Record extracts

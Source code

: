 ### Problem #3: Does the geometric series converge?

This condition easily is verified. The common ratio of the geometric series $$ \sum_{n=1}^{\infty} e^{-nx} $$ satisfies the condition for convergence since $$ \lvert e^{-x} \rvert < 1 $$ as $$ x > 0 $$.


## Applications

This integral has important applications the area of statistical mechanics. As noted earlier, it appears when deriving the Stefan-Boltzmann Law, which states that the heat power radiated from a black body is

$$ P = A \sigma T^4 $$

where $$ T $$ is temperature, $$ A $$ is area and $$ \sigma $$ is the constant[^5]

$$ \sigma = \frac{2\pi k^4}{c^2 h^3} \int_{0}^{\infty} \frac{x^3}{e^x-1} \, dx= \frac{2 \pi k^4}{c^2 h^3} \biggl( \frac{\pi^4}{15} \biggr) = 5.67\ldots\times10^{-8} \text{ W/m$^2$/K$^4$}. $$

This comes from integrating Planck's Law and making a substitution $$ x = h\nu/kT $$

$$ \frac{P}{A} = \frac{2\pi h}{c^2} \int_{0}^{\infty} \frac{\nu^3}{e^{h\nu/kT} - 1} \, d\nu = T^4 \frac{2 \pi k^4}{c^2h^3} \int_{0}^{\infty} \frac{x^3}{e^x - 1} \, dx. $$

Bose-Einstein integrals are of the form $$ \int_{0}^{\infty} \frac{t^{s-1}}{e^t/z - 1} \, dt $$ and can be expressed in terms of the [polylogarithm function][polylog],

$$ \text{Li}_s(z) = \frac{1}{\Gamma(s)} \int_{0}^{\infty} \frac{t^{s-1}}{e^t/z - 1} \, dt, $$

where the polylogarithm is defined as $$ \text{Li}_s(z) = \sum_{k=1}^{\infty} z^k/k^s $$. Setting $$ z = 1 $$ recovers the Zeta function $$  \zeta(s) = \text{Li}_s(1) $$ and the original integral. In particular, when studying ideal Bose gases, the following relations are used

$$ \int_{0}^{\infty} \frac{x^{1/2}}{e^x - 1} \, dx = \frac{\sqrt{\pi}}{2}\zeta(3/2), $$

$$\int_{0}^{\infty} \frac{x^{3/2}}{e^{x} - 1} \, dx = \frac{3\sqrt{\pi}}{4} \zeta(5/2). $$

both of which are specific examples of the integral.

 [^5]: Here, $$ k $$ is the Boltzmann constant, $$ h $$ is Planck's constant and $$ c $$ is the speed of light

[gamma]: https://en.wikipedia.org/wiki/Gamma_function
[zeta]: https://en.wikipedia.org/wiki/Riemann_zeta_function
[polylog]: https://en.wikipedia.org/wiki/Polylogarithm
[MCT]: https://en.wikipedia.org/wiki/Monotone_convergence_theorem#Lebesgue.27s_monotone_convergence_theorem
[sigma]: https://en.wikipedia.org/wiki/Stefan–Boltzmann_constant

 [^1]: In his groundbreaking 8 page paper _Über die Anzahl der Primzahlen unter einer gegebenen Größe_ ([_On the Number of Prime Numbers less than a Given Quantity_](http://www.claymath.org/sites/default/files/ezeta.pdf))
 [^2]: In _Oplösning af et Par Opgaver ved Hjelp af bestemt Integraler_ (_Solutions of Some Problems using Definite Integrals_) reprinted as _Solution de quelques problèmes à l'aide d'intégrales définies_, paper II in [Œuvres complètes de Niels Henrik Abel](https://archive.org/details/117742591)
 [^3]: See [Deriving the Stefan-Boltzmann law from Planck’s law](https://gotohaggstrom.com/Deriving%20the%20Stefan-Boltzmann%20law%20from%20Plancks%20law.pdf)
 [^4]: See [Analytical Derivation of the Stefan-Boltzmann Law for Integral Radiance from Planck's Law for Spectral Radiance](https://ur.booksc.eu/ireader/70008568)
---
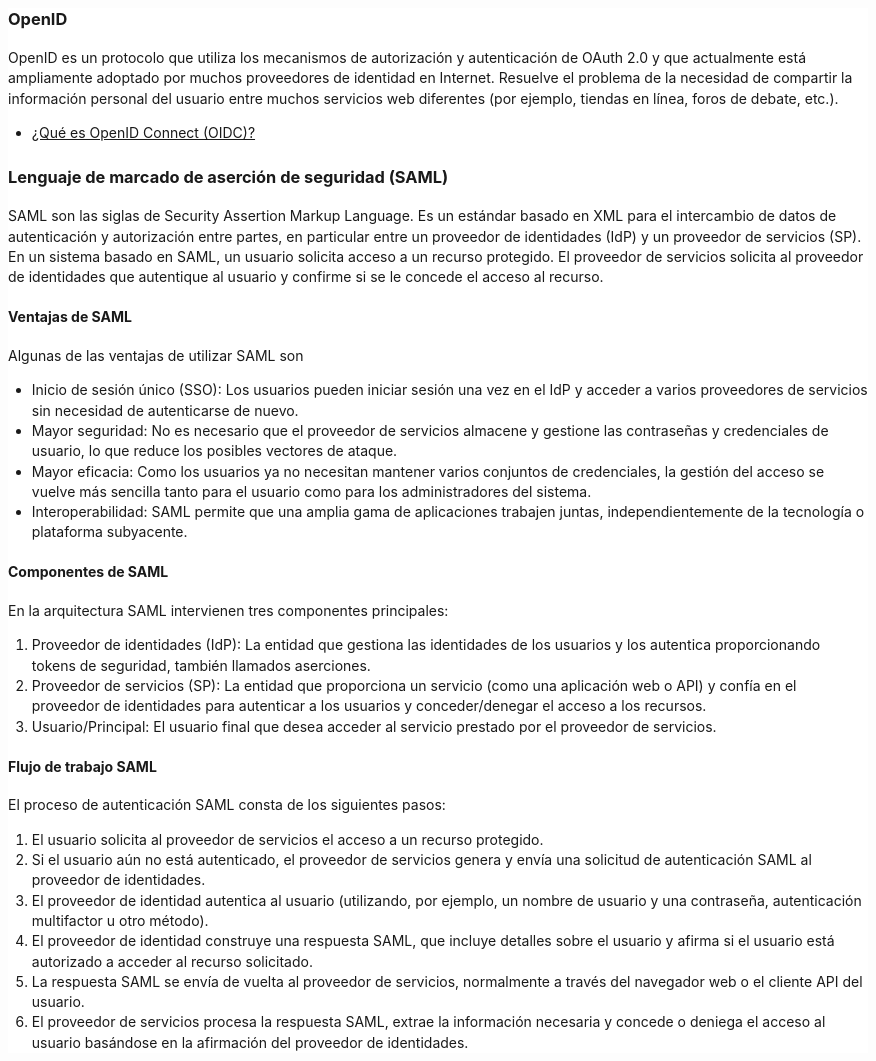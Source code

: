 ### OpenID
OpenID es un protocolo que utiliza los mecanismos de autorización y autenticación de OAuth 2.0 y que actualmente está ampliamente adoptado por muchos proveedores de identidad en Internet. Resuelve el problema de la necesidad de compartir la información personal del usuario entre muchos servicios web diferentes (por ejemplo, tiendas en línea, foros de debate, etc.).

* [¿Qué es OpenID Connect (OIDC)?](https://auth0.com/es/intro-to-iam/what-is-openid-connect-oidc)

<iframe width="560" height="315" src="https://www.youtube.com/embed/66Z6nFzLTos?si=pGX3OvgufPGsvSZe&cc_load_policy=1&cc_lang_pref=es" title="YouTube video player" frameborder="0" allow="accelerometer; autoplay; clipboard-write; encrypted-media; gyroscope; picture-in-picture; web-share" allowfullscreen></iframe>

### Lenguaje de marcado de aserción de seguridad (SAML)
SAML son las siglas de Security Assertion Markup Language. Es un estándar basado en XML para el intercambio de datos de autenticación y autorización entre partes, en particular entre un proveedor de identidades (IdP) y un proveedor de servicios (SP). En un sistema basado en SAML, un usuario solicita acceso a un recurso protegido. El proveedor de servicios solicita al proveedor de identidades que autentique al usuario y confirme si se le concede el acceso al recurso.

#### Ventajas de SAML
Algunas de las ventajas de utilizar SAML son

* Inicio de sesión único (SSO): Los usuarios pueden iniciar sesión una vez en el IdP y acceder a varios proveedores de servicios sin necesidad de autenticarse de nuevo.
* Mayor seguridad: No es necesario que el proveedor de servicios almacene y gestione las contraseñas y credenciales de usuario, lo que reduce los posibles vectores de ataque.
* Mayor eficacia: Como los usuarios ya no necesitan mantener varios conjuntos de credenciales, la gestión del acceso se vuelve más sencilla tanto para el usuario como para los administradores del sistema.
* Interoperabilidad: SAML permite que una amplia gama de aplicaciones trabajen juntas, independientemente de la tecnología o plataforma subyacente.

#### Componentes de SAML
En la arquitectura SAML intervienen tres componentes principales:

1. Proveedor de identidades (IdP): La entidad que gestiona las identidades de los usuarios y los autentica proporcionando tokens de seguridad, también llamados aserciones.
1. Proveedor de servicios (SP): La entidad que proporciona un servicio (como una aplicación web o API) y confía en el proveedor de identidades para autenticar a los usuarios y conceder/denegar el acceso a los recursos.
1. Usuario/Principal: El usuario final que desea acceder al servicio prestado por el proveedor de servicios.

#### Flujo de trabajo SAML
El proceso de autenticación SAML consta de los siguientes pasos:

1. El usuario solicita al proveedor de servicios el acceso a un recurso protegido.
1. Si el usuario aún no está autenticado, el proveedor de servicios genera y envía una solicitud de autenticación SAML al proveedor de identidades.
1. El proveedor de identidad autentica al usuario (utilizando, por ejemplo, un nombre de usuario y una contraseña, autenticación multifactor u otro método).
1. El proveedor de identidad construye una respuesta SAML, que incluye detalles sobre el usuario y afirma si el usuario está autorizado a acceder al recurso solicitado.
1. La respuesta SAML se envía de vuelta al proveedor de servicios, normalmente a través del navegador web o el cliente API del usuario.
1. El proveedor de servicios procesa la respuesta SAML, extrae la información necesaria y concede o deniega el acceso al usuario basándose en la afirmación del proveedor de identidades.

Description of the task
Using only the entries above, output the line with "1. El usuario", the line with "1. Si el usuario", and all lines between them, exactly as they stand.

Finished task
1. El usuario solicita al proveedor de servicios el acceso a un recurso protegido.
1. Si el usuario aún no está autenticado, el proveedor de servicios genera y envía una solicitud de autenticación SAML al proveedor de identidades.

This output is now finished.